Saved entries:

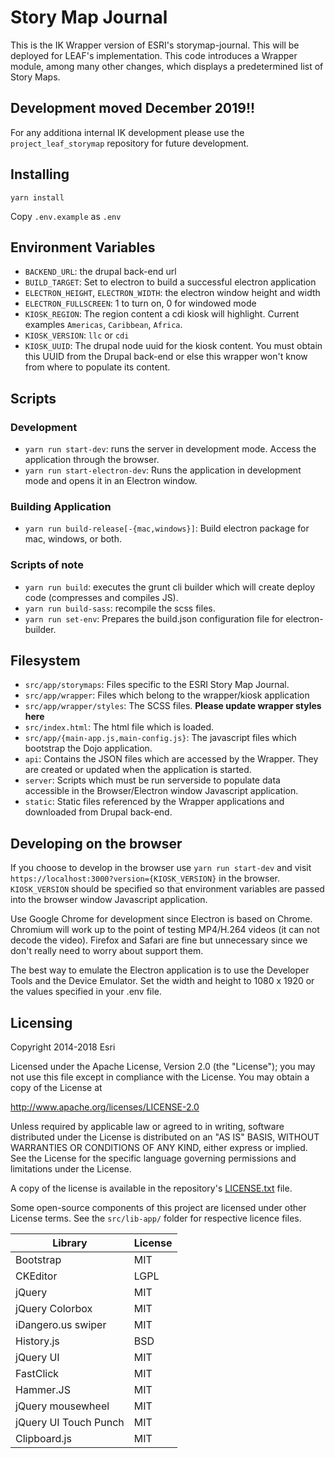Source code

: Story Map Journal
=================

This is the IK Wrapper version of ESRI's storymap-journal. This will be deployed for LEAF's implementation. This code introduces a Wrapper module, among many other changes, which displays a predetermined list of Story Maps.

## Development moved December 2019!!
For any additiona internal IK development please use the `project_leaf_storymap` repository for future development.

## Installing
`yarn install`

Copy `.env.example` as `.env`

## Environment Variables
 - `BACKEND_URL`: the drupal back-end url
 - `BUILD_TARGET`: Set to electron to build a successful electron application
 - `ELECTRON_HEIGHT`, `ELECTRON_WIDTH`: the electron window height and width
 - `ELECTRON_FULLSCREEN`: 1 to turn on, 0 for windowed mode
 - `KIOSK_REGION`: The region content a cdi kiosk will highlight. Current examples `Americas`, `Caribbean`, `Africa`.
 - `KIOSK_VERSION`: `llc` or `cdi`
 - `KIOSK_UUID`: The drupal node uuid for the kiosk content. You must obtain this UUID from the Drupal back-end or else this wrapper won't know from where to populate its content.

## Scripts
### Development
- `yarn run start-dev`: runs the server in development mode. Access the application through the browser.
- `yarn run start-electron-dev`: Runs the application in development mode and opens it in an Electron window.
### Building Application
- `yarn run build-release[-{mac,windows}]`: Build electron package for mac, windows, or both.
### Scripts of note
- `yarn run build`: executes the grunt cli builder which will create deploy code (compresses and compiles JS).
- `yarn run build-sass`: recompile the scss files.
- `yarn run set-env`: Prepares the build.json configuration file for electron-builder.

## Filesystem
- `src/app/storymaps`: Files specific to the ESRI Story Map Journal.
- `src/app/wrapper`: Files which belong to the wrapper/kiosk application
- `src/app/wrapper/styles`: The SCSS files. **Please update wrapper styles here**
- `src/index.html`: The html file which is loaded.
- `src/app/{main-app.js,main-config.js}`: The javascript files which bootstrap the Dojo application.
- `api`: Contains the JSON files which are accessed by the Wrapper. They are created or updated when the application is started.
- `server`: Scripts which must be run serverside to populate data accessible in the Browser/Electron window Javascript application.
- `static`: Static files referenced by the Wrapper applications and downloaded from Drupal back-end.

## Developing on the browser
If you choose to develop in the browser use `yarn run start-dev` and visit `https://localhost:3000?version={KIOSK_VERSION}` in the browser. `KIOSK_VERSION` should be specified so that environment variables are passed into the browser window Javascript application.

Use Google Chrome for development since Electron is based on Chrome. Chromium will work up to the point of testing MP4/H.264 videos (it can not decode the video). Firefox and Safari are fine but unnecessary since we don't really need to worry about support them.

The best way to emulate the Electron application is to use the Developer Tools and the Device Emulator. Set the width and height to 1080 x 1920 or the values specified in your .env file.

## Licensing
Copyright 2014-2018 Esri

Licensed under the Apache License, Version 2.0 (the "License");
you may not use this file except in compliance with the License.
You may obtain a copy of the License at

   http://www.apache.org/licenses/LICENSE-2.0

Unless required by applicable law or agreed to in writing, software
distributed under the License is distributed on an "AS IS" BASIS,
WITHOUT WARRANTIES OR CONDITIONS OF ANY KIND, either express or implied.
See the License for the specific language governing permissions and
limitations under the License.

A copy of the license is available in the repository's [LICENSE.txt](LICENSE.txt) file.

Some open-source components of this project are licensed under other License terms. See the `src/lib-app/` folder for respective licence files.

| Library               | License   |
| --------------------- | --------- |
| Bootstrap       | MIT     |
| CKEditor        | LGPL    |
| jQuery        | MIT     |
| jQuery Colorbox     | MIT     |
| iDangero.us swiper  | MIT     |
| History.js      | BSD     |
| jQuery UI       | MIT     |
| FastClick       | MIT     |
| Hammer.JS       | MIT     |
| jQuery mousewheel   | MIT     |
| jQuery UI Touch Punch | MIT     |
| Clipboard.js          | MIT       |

DIRECTIONS FOR THIS TASK:
Go through the entries above and copy out every line that includes the word "from".

RESULT OF THIS EXERCISE:
 - `KIOSK_UUID`: The drupal node uuid for the kiosk content. You must obtain this UUID from the Drupal back-end or else this wrapper won't know from where to populate its content.
- `static`: Static files referenced by the Wrapper applications and downloaded from Drupal back-end.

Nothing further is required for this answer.